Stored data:
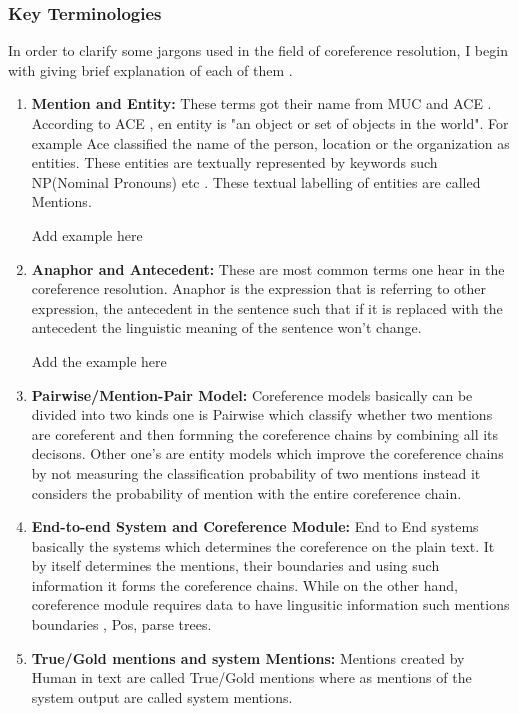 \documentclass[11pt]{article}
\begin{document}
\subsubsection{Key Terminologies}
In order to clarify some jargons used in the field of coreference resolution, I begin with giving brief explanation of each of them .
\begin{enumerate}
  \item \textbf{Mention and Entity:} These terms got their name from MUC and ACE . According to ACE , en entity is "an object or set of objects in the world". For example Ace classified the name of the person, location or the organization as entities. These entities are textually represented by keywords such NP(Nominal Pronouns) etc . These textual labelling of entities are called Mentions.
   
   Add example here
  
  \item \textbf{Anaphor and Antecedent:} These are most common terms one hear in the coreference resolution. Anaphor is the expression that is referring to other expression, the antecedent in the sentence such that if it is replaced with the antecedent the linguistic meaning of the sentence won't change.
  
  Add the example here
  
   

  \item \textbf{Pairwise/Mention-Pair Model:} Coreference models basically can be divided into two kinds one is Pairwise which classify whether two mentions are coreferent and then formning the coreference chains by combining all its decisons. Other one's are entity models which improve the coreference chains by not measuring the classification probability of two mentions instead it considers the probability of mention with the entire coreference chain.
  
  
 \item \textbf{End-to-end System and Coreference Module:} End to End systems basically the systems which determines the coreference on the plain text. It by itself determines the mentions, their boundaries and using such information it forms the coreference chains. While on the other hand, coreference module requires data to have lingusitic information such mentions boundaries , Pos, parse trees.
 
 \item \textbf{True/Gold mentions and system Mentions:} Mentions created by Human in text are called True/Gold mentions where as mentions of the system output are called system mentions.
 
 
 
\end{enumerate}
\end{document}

PROBLEM DETAILS: Write the lines above out again exactly, excluding every picture.

ANSWER TO THE EXERCISE:
 \documentclass[11pt]{article}
\begin{document}
\subsubsection{Key Terminologies}
In order to clarify some jargons used in the field of coreference resolution, I begin with giving brief explanation of each of them .
\begin{enumerate}
  \item \textbf{Mention and Entity:} These terms got their name from MUC and ACE . According to ACE , en entity is "an object or set of objects in the world". For example Ace classified the name of the person, location or the organization as entities. These entities are textually represented by keywords such NP(Nominal Pronouns) etc . These textual labelling of entities are called Mentions.
   
   Add example here
  
  \item \textbf{Anaphor and Antecedent:} These are most common terms one hear in the coreference resolution. Anaphor is the expression that is referring to other expression, the antecedent in the sentence such that if it is replaced with the antecedent the linguistic meaning of the sentence won't change.
  
  Add the example here
  
   

  \item \textbf{Pairwise/Mention-Pair Model:} Coreference models basically can be divided into two kinds one is Pairwise which classify whether two mentions are coreferent and then formning the coreference chains by combining all its decisons. Other one's are entity models which improve the coreference chains by not measuring the classification probability of two mentions instead it considers the probability of mention with the entire coreference chain.
  
  
 \item \textbf{End-to-end System and Coreference Module:} End to End systems basically the systems which determines the coreference on the plain text. It by itself determines the mentions, their boundaries and using such information it forms the coreference chains. While on the other hand, coreference module requires data to have lingusitic information such mentions boundaries , Pos, parse trees.
 
 \item \textbf{True/Gold mentions and system Mentions:} Mentions created by Human in text are called True/Gold mentions where as mentions of the system output are called system mentions.
 
 
 
\end{enumerate}
\end{document}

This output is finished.